The column datahora seems to be a given, I'll assume data type timestamp and that there are always two more columns with varying name and data type.

Names we'll abandon in favor of generic names in the return type.

Types we'll abandon, too, and cast all to text since every data type can be cast to text.

CREATE OR REPLACE FUNCTION data_of(_id integer)
RETURNS TABLE (datahora timestamp, col2 text, col3 text)
LANGUAGE plpgsql AS
$func$
DECLARE
_sensors text := 'col1::text, col2::text'; -- cast each col to text
_type text := 'foo';
BEGIN
RETURN QUERY EXECUTE '
SELECT datahora, ' || _sensors || '
FROM ' || quote_ident(_type) || '
WHERE id = $1
ORDER BY datahora'
USING _id;
END
$func$;

The variables _sensors and _type could be input parameters instead.

Note the RETURNS TABLE clause.

Note the use of RETURN QUERY EXECUTE. That is one of the more elegant ways to return rows from a dynamic query.
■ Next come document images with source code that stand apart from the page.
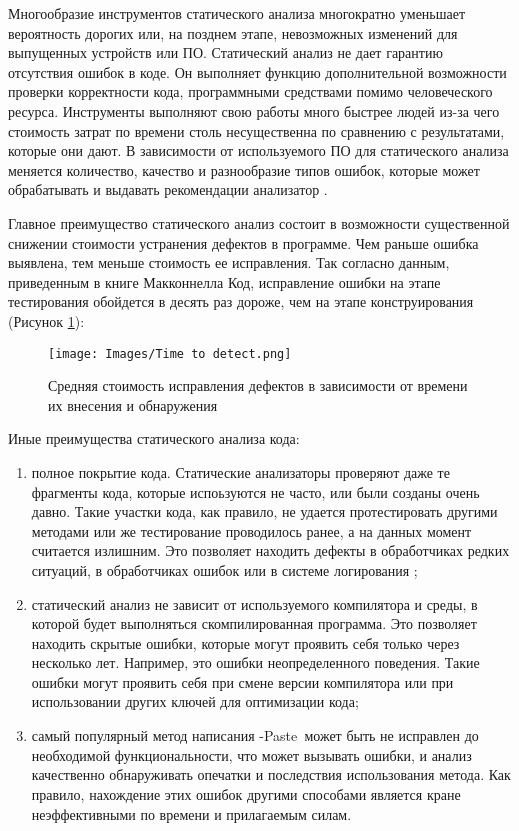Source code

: Многообразие инструментов статического анализа многократно уменьшает вероятность дорогих или, на позднем этапе, невозможных изменений для выпущенных устройств или ПО. 
Статический анализ не дает гарантию отсутствия ошибок в коде. Он выполняет функцию дополнительной возможности проверки корректности кода, программными средствами помимо человеческого ресурса. Инструменты выполняют свою работы много быстрее людей из-за чего стоимость затрат по времени столь несущественна по сравнению с результатами, которые они дают. В зависимости от используемого ПО для статического анализа меняется количество, качество и разнообразие типов ошибок, которые может обрабатывать и выдавать рекомендации анализатор \cite{14}.

Главное преимущество статического анализ состоит в возможности существенной снижении стоимости устранения дефектов в программе. Чем раньше ошибка выявлена, тем меньше стоимость ее исправления. Так согласно данным, приведенным в книге Макконнелла  Код\guillemotright, исправление ошибки на этапе тестирования обойдется в десять раз дороже, чем на этапе конструирования (Рисунок \ref{fig:1}):


    \begin{figure}[!h]
    \center
    \texttt{[image: Images/Time to detect.png]}
    \caption{Средняя стоимость исправления дефектов в зависимости от времени их внесения и обнаружения }
    \textwidth{ https://import.viva64.com/docx/terminology/Staticcodeanalysisru/image2.png}
        \label{fig:1}
    \end{figure}

Иные преимущества статического анализа кода:

\begin{enumerate}

    \item полное покрытие кода. Статические анализаторы проверяют даже те фрагменты кода, которые испоьзуются не часто, или были созданы очень давно. Такие участки кода, как правило, не удается протестировать другими методами или же тестирование проводилось ранее, а на данных момент считается излишним. Это позволяет находить дефекты в обработчиках редких ситуаций, в обработчиках ошибок или в системе логирования \cite{15};
    
    \item статический анализ не зависит от используемого компилятора и среды, в которой будет выполняться скомпилированная программа. Это позволяет находить скрытые ошибки, которые могут проявить себя только через несколько лет. Например, это ошибки неопределенного поведения. Такие ошибки могут проявить себя при смене версии компилятора или при использовании других ключей для оптимизации кода;
      
    \item самый популярный метод написания \guillemotleftCopy-Paste\guillemotright\verb| |может быть не исправлен до необходимой функциональности, что может вызывать ошибки, и анализ качественно обнаруживать опечатки и последствия использования метода. Как правило, нахождение этих ошибок другими способами является кране неэффективными по времени и прилагаемым силам.

\end{enumerate}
I use a name for the function parameter, just to make the USING clause of RETURN QUERY EXECUTE less confusing. $1 in the SQL-string does not refer to the function parameter but to the value passed with the USING clause. (Both happen to be $1 in their respective scope in this simple example.)

Note the example value for _sensors: each column is cast to type text.

This kind of code is very vulnerable to SQL injection. I use quote_ident() to protect against it. Lumping together a couple of column names in the variable _sensors prevents the use of quote_ident() (and is typically a bad idea!). Ensure that no bad stuff can be in there some other way, for instance by individually running the column names through quote_ident() instead. A VARIADIC parameter comes to mind ...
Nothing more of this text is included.